Work request: Retype only the lines from the top of the records to the line with "- Some error", including that line but none of the pictures.

(Collected data)
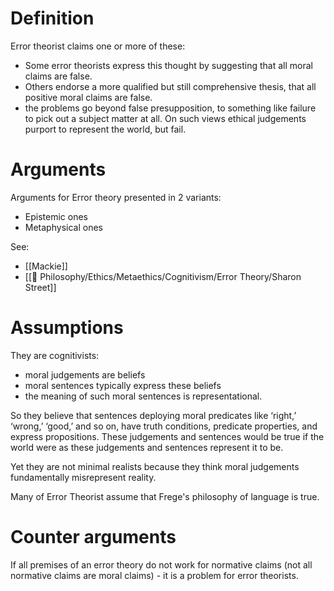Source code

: # Definition

Error theorist claims one or more of these:
- Some error theorists express this thought by suggesting that all moral claims are false. 
- Others endorse a more qualified but still comprehensive thesis, that all positive moral claims are false. 
- the problems go beyond false presupposition, to something like failure to pick out a subject matter at all. On such views ethical judgements purport to represent the world, but fail.

# Arguments

Arguments for Error theory presented in 2 variants:
- Epistemic ones
- Metaphysical ones

See:
- [[Mackie]]
- [[📖 Philosophy/Ethics/Metaethics/Cognitivism/Error Theory/Sharon Street]]
# Assumptions

They are cognitivists:
- moral judgements are beliefs
- moral sentences typically express these beliefs
- the meaning of such moral sentences is representational.

So they believe that sentences deploying  moral predicates like ‘right,’ ‘wrong,’ ‘good,’ and so on, have truth conditions, predicate properties, and express propositions. These judgements and sentences would be true if the world were as these judgements and sentences represent it to be.

Yet they are not minimal realists because they think moral judgements fundamentally misrepresent reality.

Many of Error Theorist assume that Frege's philosophy of language is true.

# Counter arguments

If all premises of an error theory do not work for normative claims (not all normative claims are moral claims) - it is a problem for error theorists.
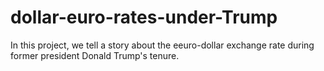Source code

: # dollar-euro-rates-under-Trump
In this project, we tell a story about the eeuro-dollar exchange rate during former president Donald Trump's tenure.

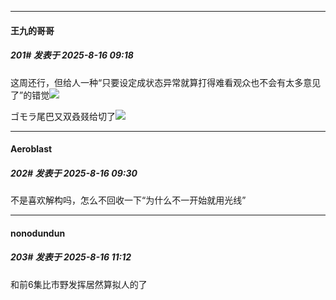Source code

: ﻿
*****

####  王九的哥哥  
##### 201#       发表于 2025-8-16 09:18

这周还行，但给人一种“只要设定成状态异常就算打得难看观众也不会有太多意见了”的错觉<img src="https://static.stage1st.com/image/smiley/face2017/068.png" referrerpolicy="no-referrer">

ゴモラ尾巴又双叒叕给切了<img src="https://static.stage1st.com/image/smiley/face2017/137.gif" referrerpolicy="no-referrer">


*****

####  Aeroblast  
##### 202#       发表于 2025-8-16 09:30

不是喜欢解构吗，怎么不回收一下“为什么不一开始就用光线”


*****

####  nonodundun  
##### 203#       发表于 2025-8-16 11:12

和前6集比市野发挥居然算拟人的了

Response area:
Source code

: # Definition

Error theorist claims one or more of these:
- Some error theorists express this thought by suggesting that all moral claims are false. 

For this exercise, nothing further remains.